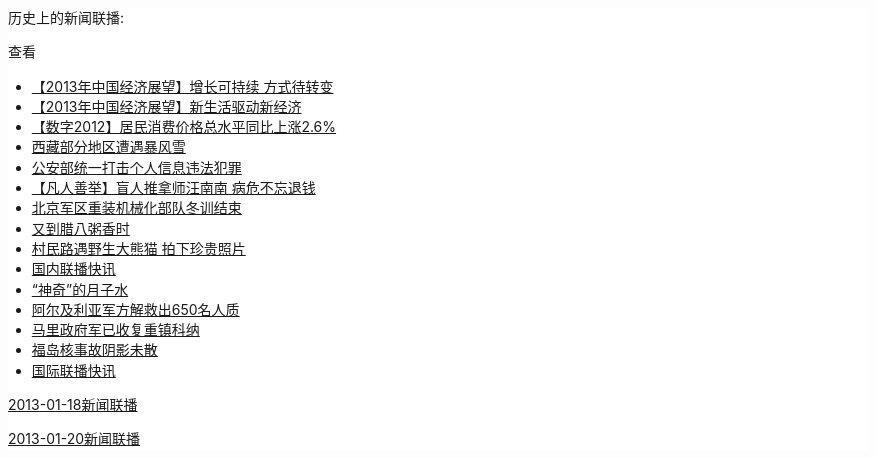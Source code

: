 




历史上的新闻联播:

 查看
 

* [【2013年中国经济展望】增长可持续 方式待转变](#【2013年中国经济展望】增长可持续-方式待转变)
* [【2013年中国经济展望】新生活驱动新经济](#【2013年中国经济展望】新生活驱动新经济)
* [【数字2012】居民消费价格总水平同比上涨2.6%](#【数字2012】居民消费价格总水平同比上涨2-6)
* [西藏部分地区遭遇暴风雪](#西藏部分地区遭遇暴风雪)
* [公安部统一打击个人信息违法犯罪](#公安部统一打击个人信息违法犯罪)
* [【凡人善举】盲人推拿师汪南南 病危不忘退钱](#【凡人善举】盲人推拿师汪南南-病危不忘退钱)
* [北京军区重装机械化部队冬训结束](#北京军区重装机械化部队冬训结束)
* [又到腊八粥香时](#又到腊八粥香时)
* [村民路遇野生大熊猫 拍下珍贵照片](#村民路遇野生大熊猫-拍下珍贵照片)
* [国内联播快讯](#国内联播快讯)
* [“神奇”的月子水](#“神奇”的月子水)
* [阿尔及利亚军方解救出650名人质](#阿尔及利亚军方解救出650名人质)
* [马里政府军已收复重镇科纳](#马里政府军已收复重镇科纳)
* [福岛核事故阴影未散](#福岛核事故阴影未散)
* [国际联播快讯](#国际联播快讯)






[2013-01-18新闻联播](/xinwenlianbo/20130118)


[2013-01-20新闻联播](/xinwenlianbo/20130120)



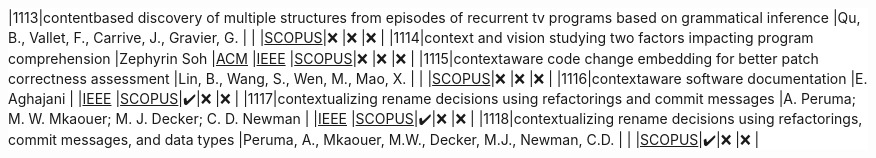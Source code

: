 |1113|contentbased discovery of multiple structures from episodes of recurrent tv programs based on grammatical inference                                                                                                                                                          |Qu, B., Vallet, F., Carrive, J., Gravier, G.                                                                                                                                                                                                |                                                                                                                       |                                                                                                                     |[SCOPUS](https://www.scopus.com/inward/record.url?eid=2-s2.0-84919594759&partnerID=40&md5=ae1ea0bff5098007697f626b6ce2a98e)|:x:               |:x:               |:x:               |
|1114|context and vision studying two factors impacting program comprehension                                                                                                                                                                                                      |Zephyrin Soh                                                                                                                                                                                                                                |[ACM](https://dl.acm.org/doi/10.1109/ICPC.2011.37)                                                                     |[IEEE](https://ieeexplore.ieee.org/stamp/stamp.jsp?arnumber=5970176)                                                 |[SCOPUS](https://www.scopus.com/inward/record.url?eid=2-s2.0-80052402206&partnerID=40&md5=13d5b5c502d107a3756e52ce00aa03b2)|:x:               |:x:               |:x:               |
|1115|contextaware code change embedding for better patch correctness assessment                                                                                                                                                                                                   |Lin, B., Wang, S., Wen, M., Mao, X.                                                                                                                                                                                                         |                                                                                                                       |                                                                                                                     |[SCOPUS](https://www.scopus.com/inward/record.url?eid=2-s2.0-85130752121&partnerID=40&md5=8b3e9b2fae1ad17ce3db644926f55fe5)|:x:               |:x:               |:x:               |
|1116|contextaware software documentation                                                                                                                                                                                                                                          |E. Aghajani                                                                                                                                                                                                                                 |                                                                                                                       |[IEEE](https://ieeexplore.ieee.org/stamp/stamp.jsp?arnumber=8530093)                                                 |[SCOPUS](https://www.scopus.com/inward/record.url?eid=2-s2.0-85058316344&partnerID=40&md5=50269e3fb7a80da93d075d6dc6ec81cf)|:heavy_check_mark:|:x:               |:x:               |
|1117|contextualizing rename decisions using refactorings and commit messages                                                                                                                                                                                                      |A. Peruma; M. W. Mkaouer; M. J. Decker; C. D. Newman                                                                                                                                                                                        |                                                                                                                       |[IEEE](https://ieeexplore.ieee.org/stamp/stamp.jsp?arnumber=8930840)                                                 |[SCOPUS](https://www.scopus.com/inward/record.url?eid=2-s2.0-85077180245&partnerID=40&md5=0ae7e10e81b6bb241e874ae35d0bdda8)|:heavy_check_mark:|:x:               |:x:               |
|1118|contextualizing rename decisions using refactorings, commit messages, and data types                                                                                                                                                                                         |Peruma, A., Mkaouer, M.W., Decker, M.J., Newman, C.D.                                                                                                                                                                                       |                                                                                                                       |                                                                                                                     |[SCOPUS](https://www.scopus.com/inward/record.url?eid=2-s2.0-85087427538&partnerID=40&md5=e2f29ab4c1165ec1225557d5463b6f65)|:heavy_check_mark:|:x:               |:x:               |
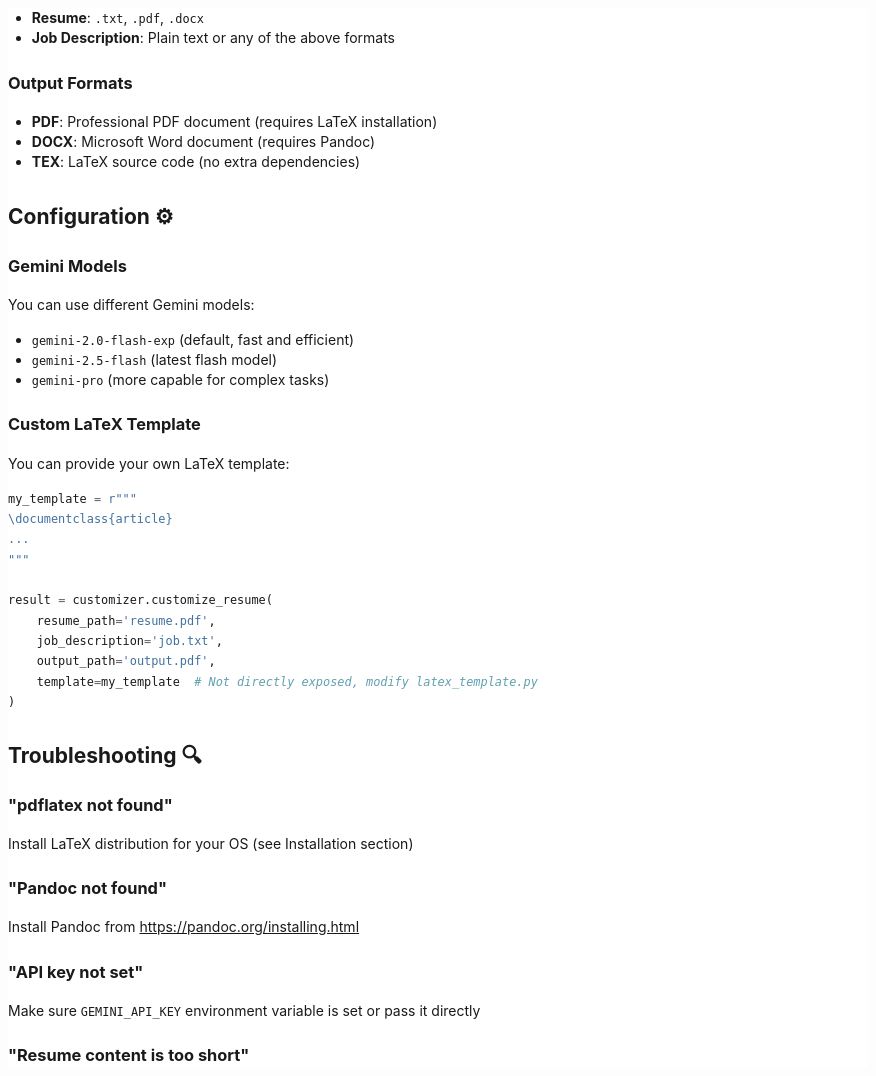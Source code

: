 - **Resume**: `.txt`, `.pdf`, `.docx`
- **Job Description**: Plain text or any of the above formats

### Output Formats

- **PDF**: Professional PDF document (requires LaTeX installation)
- **DOCX**: Microsoft Word document (requires Pandoc)
- **TEX**: LaTeX source code (no extra dependencies)

## Configuration ⚙️

### Gemini Models

You can use different Gemini models:

- `gemini-2.0-flash-exp` (default, fast and efficient)
- `gemini-2.5-flash` (latest flash model)
- `gemini-pro` (more capable for complex tasks)

### Custom LaTeX Template

You can provide your own LaTeX template:

```python
my_template = r"""
\documentclass{article}
...
"""

result = customizer.customize_resume(
    resume_path='resume.pdf',
    job_description='job.txt',
    output_path='output.pdf',
    template=my_template  # Not directly exposed, modify latex_template.py
)
```

## Troubleshooting 🔍

### "pdflatex not found"

Install LaTeX distribution for your OS (see Installation section)

### "Pandoc not found"

Install Pandoc from https://pandoc.org/installing.html

### "API key not set"

Make sure `GEMINI_API_KEY` environment variable is set or pass it directly

### "Resume content is too short"

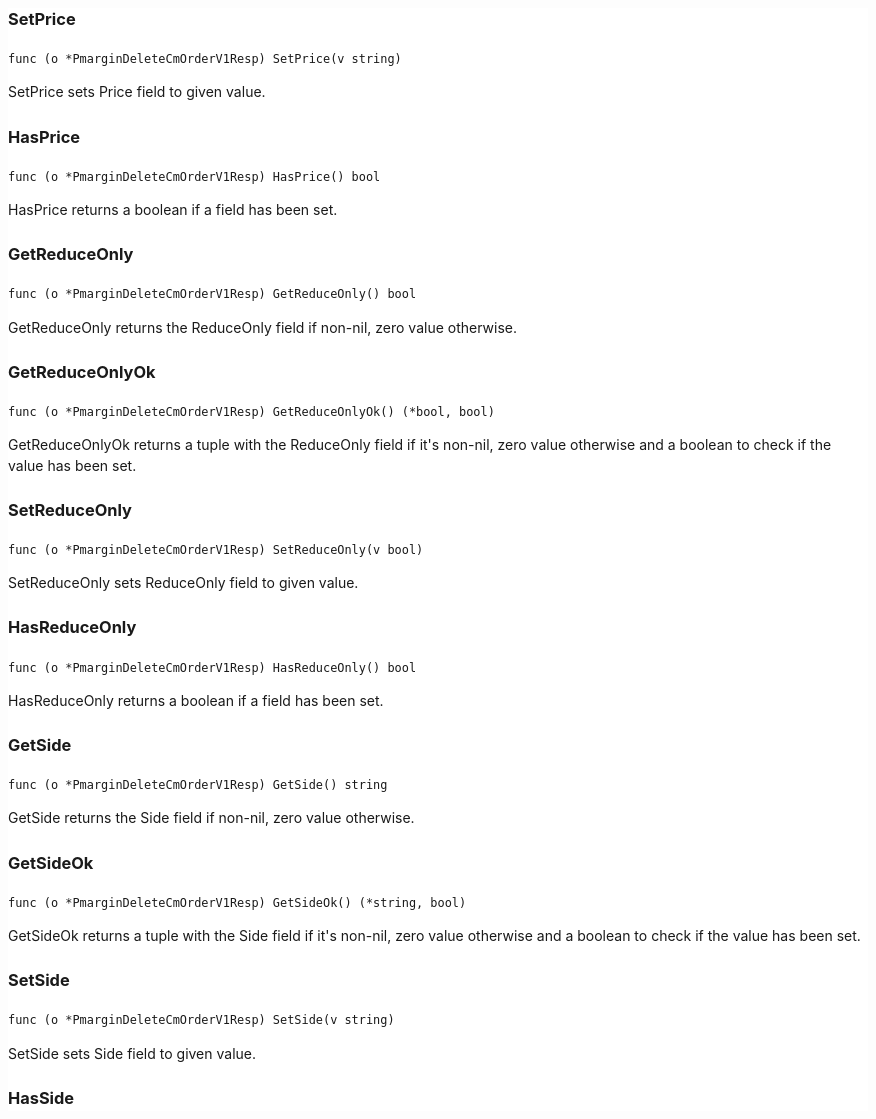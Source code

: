 ### SetPrice

`func (o *PmarginDeleteCmOrderV1Resp) SetPrice(v string)`

SetPrice sets Price field to given value.

### HasPrice

`func (o *PmarginDeleteCmOrderV1Resp) HasPrice() bool`

HasPrice returns a boolean if a field has been set.

### GetReduceOnly

`func (o *PmarginDeleteCmOrderV1Resp) GetReduceOnly() bool`

GetReduceOnly returns the ReduceOnly field if non-nil, zero value otherwise.

### GetReduceOnlyOk

`func (o *PmarginDeleteCmOrderV1Resp) GetReduceOnlyOk() (*bool, bool)`

GetReduceOnlyOk returns a tuple with the ReduceOnly field if it's non-nil, zero value otherwise
and a boolean to check if the value has been set.

### SetReduceOnly

`func (o *PmarginDeleteCmOrderV1Resp) SetReduceOnly(v bool)`

SetReduceOnly sets ReduceOnly field to given value.

### HasReduceOnly

`func (o *PmarginDeleteCmOrderV1Resp) HasReduceOnly() bool`

HasReduceOnly returns a boolean if a field has been set.

### GetSide

`func (o *PmarginDeleteCmOrderV1Resp) GetSide() string`

GetSide returns the Side field if non-nil, zero value otherwise.

### GetSideOk

`func (o *PmarginDeleteCmOrderV1Resp) GetSideOk() (*string, bool)`

GetSideOk returns a tuple with the Side field if it's non-nil, zero value otherwise
and a boolean to check if the value has been set.

### SetSide

`func (o *PmarginDeleteCmOrderV1Resp) SetSide(v string)`

SetSide sets Side field to given value.

### HasSide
◇ ◇ ◇ ◇ ◇ ◇ ◇
§ Work task: Each line that includes the word "your" counts once; report how many such lines the entries have, and nothing else.

§ The completed task: 2